Thursday December 26th, 2024 12:55PM

BET On Tyler Perry

By Bill Crane Columnist

The motion picture and television production industries domestically are temporarily stalled by a Writer's strike, and though much of the industry now is distributed across many right-to-work states like Georgia, the related artistic and production unions are honoring the strike, refusing to cross picket lines and placing an indefinite pause on millions in productions by major and minor studios alike. 

Paramount Global, formerly Viacom and now part of the CBS Entertainment Group, began shopping around B.E.T. Media Group for sale more than a year ago.  Despite owning, airing, and streaming a good bit of prestige programming, including the lucrative and always spawning sequels and prequels, Star Trek franchise, Paramount, of late has also been hemorrhaging red ink.  B.E.T. Media includes Black Entertainment Television, BET Plus (streaming version of the network) as well as VH-1.  One of B.E.T.'s most prolific content providers and partners and largest producer for BET Plus is film mogul, producer, actor, writer, and director, Tyler Perry.

Moving to Atlanta in 1990, Perry used his $12,000.00 in life savings (at the age of 22) to stage a musical production, which was admittedly less than a modest success. But Perry persisted, rewriting and retooling that play, as well as launching other productions across what was then referred to as "The Chitlin Theater" circuit, performed live primarily before urban and minority audiences.  By 2005, Forbes reported that various Tyler Perry stage shows and productions had generated $ 100 million in ticket sales, another $ 30 million in videos of those shows, and an estimated $ 20 million in merchandising.  Perry was producing an estimated 300 live shows annually, with an average weekly aggregate attendance of 35,000.

By 2005/2006, Perry was able to use those ticket sales to finance his first motion picture, Diary of a Mad Black Woman, which included the introduction to mass audiences of Perry-world staple character, Mabel "Madea" Simmons, a colorful, protective and memorable aging black woman, as well as coincidentally a lifelong resident of Atlanta, played by Perry.  A long list of Madea comedies would follow, and I am admittedly a fan.

Perry could have stopped there and been a very wealthy man, but instead, he branched out into television production, first with Tyler Perry's House of Payne, which ran for eight seasons on TBS, from 2006-2011.   

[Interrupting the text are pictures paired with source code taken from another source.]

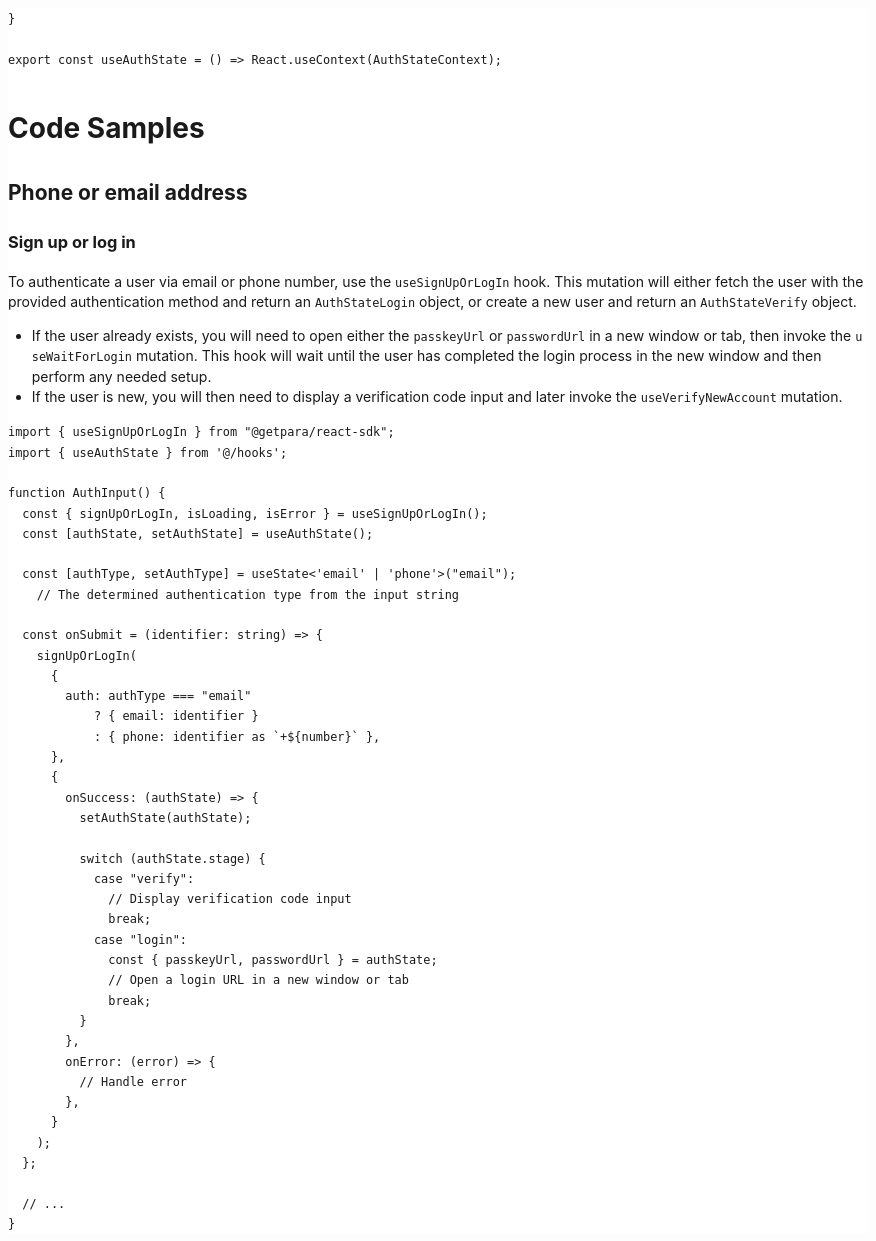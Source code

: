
 ```tsx
}

export const useAuthState = () => React.useContext(AuthStateContext);
```

# **Code Samples**

## Phone or email address

### Sign up or log in

To authenticate a user via email or phone number, use the `useSignUpOrLogIn` hook. This mutation will either fetch the user with the provided authentication method and return an `AuthStateLogin` object, or create a new user and return an `AuthStateVerify` object.

- If the user already exists, you will need to open either the `passkeyUrl` or `passwordUrl` in a new window or tab, then invoke the `useWaitForLogin` mutation. This hook will wait until the user has completed the login process in the new window and then perform any needed setup.
- If the user is new, you will then need to display a verification code input and later invoke the `useVerifyNewAccount` mutation.

```tsx
import { useSignUpOrLogIn } from "@getpara/react-sdk";
import { useAuthState } from '@/hooks';

function AuthInput() {
  const { signUpOrLogIn, isLoading, isError } = useSignUpOrLogIn();
  const [authState, setAuthState] = useAuthState();
 
  const [authType, setAuthType] = useState<'email' | 'phone'>("email");
    // The determined authentication type from the input string

  const onSubmit = (identifier: string) => {
    signUpOrLogIn(
      {
        auth: authType === "email"
            ? { email: identifier }
            : { phone: identifier as `+${number}` },
      },
      {
        onSuccess: (authState) => {
          setAuthState(authState);
       
          switch (authState.stage) {
            case "verify":
              // Display verification code input
              break;
            case "login":
              const { passkeyUrl, passwordUrl } = authState;
              // Open a login URL in a new window or tab
              break;
          }
        },
        onError: (error) => {
          // Handle error
        },
      }
    );
  };

  // ...
}
```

In 2011, Forbes magazine noted Perry was the highest-paid man in the entertainment industry, yet he was still aiming higher.  In 2015, Perry acquired 330 acres of the former Fort McPherson U.S. Army Military Base, straddling East Point and the southernmost tip of the City of Atlanta.  What has become Tyler Perry Studios, now includes 12-sound stages, a White House replica stage, and dozens of structures remaining from Fort Mac dating back to the late 1800s.

From playwright to producer to mogul, Perry Studios was also the home production facility for the blockbuster, Black Panther, in 2018.  Perry entered into long-term agreements with Viacom and later BET Plus for new programs and content production during 2017 and 2019.  Lionsgate Films has been co-producing and distributing Perry's films and in 2022 it announced the construction and development of a $200-million studio and production facility in Douglas County, Georgia.  Perry also made Douglas County his home, building a spectacular $100-million compound there.  In 2021, Forbes magazine estimated Perry’s net worth to be in excess of $ 1 billion.

It now appears Perry has won a bidding war of sorts to acquire the entire B.E.T. Entertainment Group.  Perry's work for the BET Plus streaming service was helping to generate the bulk of BET revenue growth, as well as 3 million paying subscribers.  However, B.E.T. and VH-1 are currently based in New York City, where production, talent, and certainly housing costs are among the highest in the nation.

I'm betting that once the deal closes, Tyler Perry might look to add the title 'developer' to his resume, much as the Trilith Studios (formerly Pinewood Studios) in nearby Fayetteville have become a fast-growing live, work and play community.  Whether within the existing Tyler Perry Studios campus, perhaps at the new Lionsgate facilities, or even closer to Perry's residential compound, Perrywood has a nice ring to it.  The capital needed, given current interest rates to build out such a complex might be best found in the IPO market.  To date, Tyler Perry owns everything that he has created, but if he decides to share that ownership in the form of stock in his latest expansion and combined enterprise, I will be betting on Tyler Perry.  Makes a nice home for the new HQ of B.E.T. too.